→ **Exercise directions**
Your response should be an exact transcription of the data, images excluded.

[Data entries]
■ ■ ■ ■ ■ ■ ■
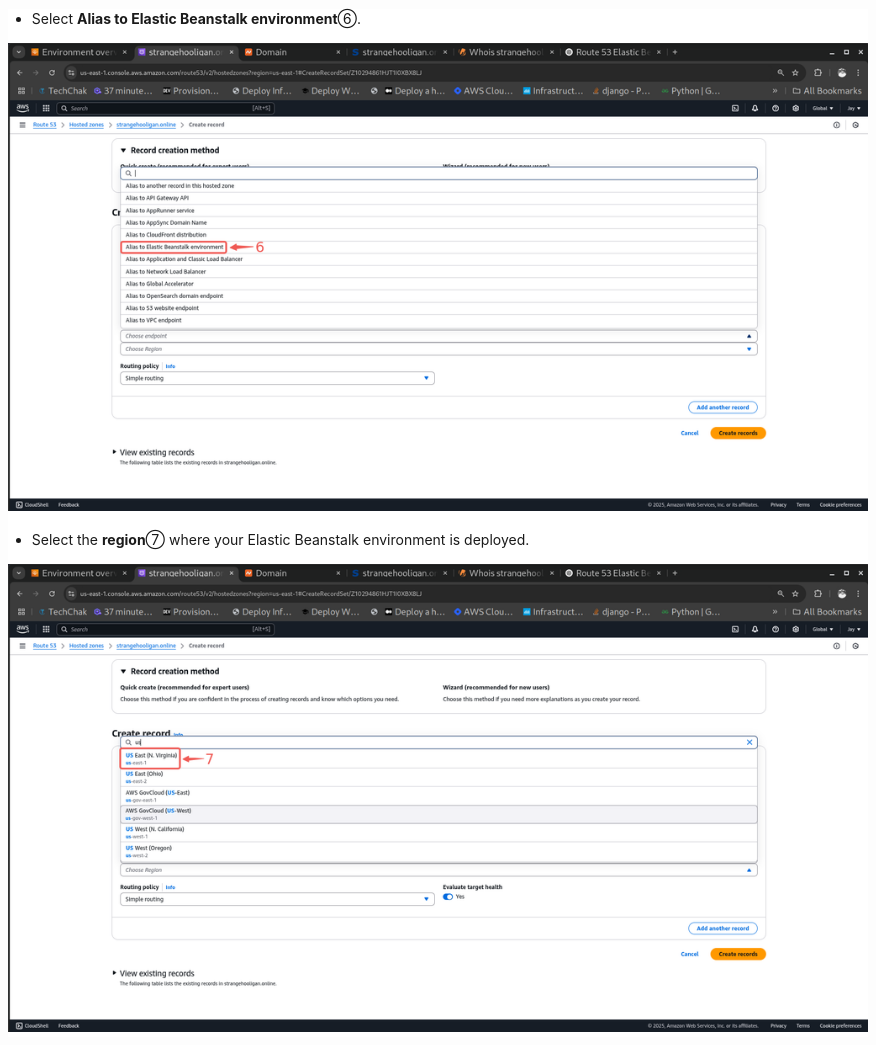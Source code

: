 - Select **Alias to Elastic Beanstalk environment**⑥.

![](img/15.png)

- Select the **region**⑦ where your Elastic Beanstalk environment is deployed.

![](img/16.png)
■ ■ ■ ■ ■ ■ ■
→ **Exercise solution**
Source code

: - Select **Alias to Elastic Beanstalk environment**⑥.

![](img/15.png)

- Select the **region**⑦ where your Elastic Beanstalk environment is deployed.

![](img/16.png)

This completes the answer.